From the window of our minibus I can see red dust everywhere. And I mean everywhere. It’s forming a thick layer over car windscreens, gathering on the umbrellas of the market stalls that stretch as far as the eye can see. And there are children playing in it. Young children – babies – crawling in the dust outside their homes.
It’s the first day of my visit to Uganda and I’m travelling towards Ntwetwe, one of two communities where World Vision is at work. As the scenery changed from traffic jams and high-rises, to banana and coffee plantations, I watched young boys working with their dads to make bricks. I saw groups of children walking up and down steep hillsides to get home from school. And little girls, probably no more than five or six years old, carrying water on their heads in large yellow buckets and jerry cans, even long after darkness had fallen.
Life for children here couldn’t be more different from life for my children in the UK. Or more heartbreaking; I think the image of babies crawling in the dust will stay with me for a long time. Yet, if you sponsor a child in Uganda, you are here too. And earlier today, I caught a glimpse of the joy and hope that your sponsorship brings.
I spent a few hours this morning at the head office of World Vision Uganda, in Kampala. This was for a security briefing. But I also had a chance to see what happens to letters from sponsors when they get to Uganda.
The post room team showed me stack after stack of airmail letters, waiting to go back to sponsors all over the world from children in Uganda. And sack after sack of parcels, letters and cards waiting to be delivered to children in some of Uganda’s hardest places. Including Ntwetwe. I was especially excited to see a pile of birthday cards from sponsors in the UK.
There are tens of thousands of sponsored children in 52 ADPs across Uganda and every letter or parcel they receive is opened and read by someone in this team. It’s their job to make sure it’s as encouraging and appropriate as it can be, and that it gets to exactly the right child, as quickly as possible. They check each one for a child’s ID number, address, sponsor’s name, putting all the clues together to make sure it makes its way to the child who’s waiting for their letter.
Because they are waiting. Those dusty children really can’t wait for the post that they receive.
“When they hear from their sponsor, the children celebrate with joy,” one of the team told me. “They celebrate with their friends and family, and then they write back to their sponsors to say thank you. We know that sponsors celebrate too, when they hear from their children. Everyone celebrates!”
The passion in that small office was contagious.

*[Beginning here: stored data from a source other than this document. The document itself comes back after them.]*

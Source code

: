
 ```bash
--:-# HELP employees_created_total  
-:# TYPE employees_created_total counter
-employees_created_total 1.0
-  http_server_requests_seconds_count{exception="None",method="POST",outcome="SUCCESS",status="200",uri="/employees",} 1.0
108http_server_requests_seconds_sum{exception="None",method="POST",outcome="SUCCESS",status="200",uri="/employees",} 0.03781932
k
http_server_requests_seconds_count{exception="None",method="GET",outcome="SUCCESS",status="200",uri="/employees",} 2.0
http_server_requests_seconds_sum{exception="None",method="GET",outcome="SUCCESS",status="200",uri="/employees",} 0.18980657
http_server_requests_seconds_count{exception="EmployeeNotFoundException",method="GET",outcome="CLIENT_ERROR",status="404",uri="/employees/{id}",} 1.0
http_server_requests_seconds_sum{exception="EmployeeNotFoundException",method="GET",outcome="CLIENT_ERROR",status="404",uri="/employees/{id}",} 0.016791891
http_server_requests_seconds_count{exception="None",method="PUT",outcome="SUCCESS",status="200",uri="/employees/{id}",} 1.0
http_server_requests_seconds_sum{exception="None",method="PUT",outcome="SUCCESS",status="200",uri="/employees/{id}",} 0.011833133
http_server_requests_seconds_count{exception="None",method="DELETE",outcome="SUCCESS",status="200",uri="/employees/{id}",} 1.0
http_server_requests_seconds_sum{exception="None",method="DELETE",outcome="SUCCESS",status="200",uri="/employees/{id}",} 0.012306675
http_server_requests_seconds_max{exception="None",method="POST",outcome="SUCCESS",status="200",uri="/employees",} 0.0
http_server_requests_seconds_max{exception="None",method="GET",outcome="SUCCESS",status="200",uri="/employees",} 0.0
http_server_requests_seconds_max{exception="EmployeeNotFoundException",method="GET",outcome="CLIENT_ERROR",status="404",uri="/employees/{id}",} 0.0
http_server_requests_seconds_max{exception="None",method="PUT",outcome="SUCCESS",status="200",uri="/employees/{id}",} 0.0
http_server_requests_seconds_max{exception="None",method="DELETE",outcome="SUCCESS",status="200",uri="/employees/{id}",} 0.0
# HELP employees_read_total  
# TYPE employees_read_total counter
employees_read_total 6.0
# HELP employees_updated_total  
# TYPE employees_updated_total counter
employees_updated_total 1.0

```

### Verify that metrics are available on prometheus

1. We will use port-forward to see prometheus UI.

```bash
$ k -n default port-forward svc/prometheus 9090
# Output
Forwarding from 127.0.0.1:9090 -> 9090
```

I left that meeting with a real sense of the true meaning of sponsorship, and the joy that the relationship between child and sponsor can bring. I think I saw a little more of that joy later in the day, even amidst all the red dust.
Every child I saw, grubby as they were, was waving and grinning from ear to ear. At first glance, they have nothing. And yet, there was happiness and hope in their eyes.
Tomorrow, when I spend some time with sponsored children and families in Ntwetwe, I hope to learn a little more about where that hope comes from.